Pandas utils - WatchTower Documentation

`flatten_levels(data, column_reducer=None, index_reducer=None, column_name=..., index_name=..., inplace=False)`

Flattens the columns and/or index of a pandas DataFrame or Series using reducer functions.

Parameters:

Name	Type	Description	Default
`data`	`DataFrame \| Series`	DataFrame or Series to flatten its MultiIndex index/columns.	required
`column_reducer`	`None \| ReducerType`	The reducer function to apply to the columns. If None, the columns will not be flattened. Defaults to None.	`None`
`index_reducer`	`None \| ReducerType`	The reducer function to apply to the index. If None, the index will not be flattened. Defaults to None.	`None`
`column_name`	`str \| None`	Name of the new column. If unset, will create a name.	`...`
`index_name`	`str \| None`	Name of the new index. If unset, will create a name.	`...`
`inplace`	`bool`	If True, the flattening is done in-place. If False, a copy is made. Defaults to False.	`False`

Returns:

Type	Description
`DataFrame \| Series \| None`	pd.DataFrame \| pd.Series \| None: If inplace is False, returns the flattened DataFrame or Series. If inplace is True, returns None.

Source code in wt_ml/utils/pandas_utils.py

def flatten_levels(
    data: pd.DataFrame | pd.Series,
    column_reducer: None | ReducerType = None,
    index_reducer: None | ReducerType = None,
    column_name: str | None = ...,
    index_name: str | None = ...,
    inplace=False,
) -> pd.DataFrame | pd.Series | None:
    """
    Flattens the columns and/or index of a pandas DataFrame or Series using reducer functions.

    Args:
        data (pd.DataFrame | pd.Series): DataFrame or Series to flatten its MultiIndex index/columns.
        column_reducer (None | ReducerType, optional): The reducer function to apply to the columns.
            If None, the columns will not be flattened. Defaults to None.
        index_reducer (None | ReducerType, optional): The reducer function to apply to the index.
            If None, the index will not be flattened.
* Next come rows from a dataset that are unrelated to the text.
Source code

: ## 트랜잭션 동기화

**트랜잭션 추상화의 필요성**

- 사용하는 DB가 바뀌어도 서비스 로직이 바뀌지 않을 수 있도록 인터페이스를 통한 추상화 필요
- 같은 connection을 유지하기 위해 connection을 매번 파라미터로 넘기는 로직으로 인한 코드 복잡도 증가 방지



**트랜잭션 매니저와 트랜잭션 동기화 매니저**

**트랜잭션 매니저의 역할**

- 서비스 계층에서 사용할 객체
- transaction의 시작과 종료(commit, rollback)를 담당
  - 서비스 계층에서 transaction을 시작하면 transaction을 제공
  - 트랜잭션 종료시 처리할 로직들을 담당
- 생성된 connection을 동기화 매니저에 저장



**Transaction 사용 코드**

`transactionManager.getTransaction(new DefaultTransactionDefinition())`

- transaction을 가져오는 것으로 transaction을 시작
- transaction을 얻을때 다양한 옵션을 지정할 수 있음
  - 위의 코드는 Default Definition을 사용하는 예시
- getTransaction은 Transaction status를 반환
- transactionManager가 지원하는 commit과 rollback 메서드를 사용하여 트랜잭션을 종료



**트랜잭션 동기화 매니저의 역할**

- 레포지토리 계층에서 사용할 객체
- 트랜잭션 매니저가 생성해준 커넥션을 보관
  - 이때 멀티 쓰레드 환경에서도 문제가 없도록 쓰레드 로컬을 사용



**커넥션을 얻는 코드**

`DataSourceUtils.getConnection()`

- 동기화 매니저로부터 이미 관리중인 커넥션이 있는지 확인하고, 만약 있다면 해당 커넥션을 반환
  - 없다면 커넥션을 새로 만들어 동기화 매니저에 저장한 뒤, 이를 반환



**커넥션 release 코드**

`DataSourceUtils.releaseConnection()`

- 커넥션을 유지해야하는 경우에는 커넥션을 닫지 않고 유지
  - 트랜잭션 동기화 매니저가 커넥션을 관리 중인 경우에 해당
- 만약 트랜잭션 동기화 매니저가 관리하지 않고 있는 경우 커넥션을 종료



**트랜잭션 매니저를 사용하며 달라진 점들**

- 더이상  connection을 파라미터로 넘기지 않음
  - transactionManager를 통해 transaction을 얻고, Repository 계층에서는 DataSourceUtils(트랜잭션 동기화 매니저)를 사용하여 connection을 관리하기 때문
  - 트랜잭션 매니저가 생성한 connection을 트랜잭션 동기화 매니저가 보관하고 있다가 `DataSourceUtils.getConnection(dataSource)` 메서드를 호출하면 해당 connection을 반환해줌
Defaults to None.
        column_name (str | None, optional): Name of the new column. If unset, will create a name.
        index_name (str | None, optional): Name of the new index. If unset, will create a name.
        inplace (bool, optional): If True, the flattening is done in-place. If False, a copy is made.
            Defaults to False.

    Returns:
        pd.DataFrame | pd.Series | None: If inplace is False, returns the flattened DataFrame or Series.
            If inplace is True, returns None.
    """
    if inplace is False:
        data = data.copy()

    if isinstance(data, pd.DataFrame) and column_reducer and isinstance(data.columns, pd.MultiIndex):
        data.columns = flatten_multi_index(data.columns, column_reducer, column_name)
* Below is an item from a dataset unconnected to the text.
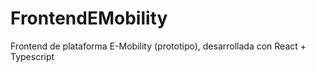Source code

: # FrontendEMobility
Frontend de plataforma E-Mobility (prototipo), desarrollada con React + Typescript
    if index_reducer and isinstance(data.index, pd.MultiIndex):
        data.index = flatten_multi_index(data.index, index_reducer, index_name)

    if inplace is False:
        return data

`flatten_multi_index(multi_index, reducer, name=...)`

Flattens a pandas MultiIndex into a single-level Index using a reducer function.

Parameters:

Name	Type	Description	Default
`multi_index`	`MultiIndex`	The pandas MultiIndex to flatten.	required
`reducer`	`ReducerType`	The reducer function to apply to each row of the MultiIndex. If a string is provided, it must be a key in the REDUCER_DICT, and the corresponding function will be used as the reducer.	required
`name`	`str \| None`	Name of the new Index. If None, will create a name. Defaults to None.	`...`

Returns:

Type	Description
`Index`	pd.Index: A single-level Index with flattened values.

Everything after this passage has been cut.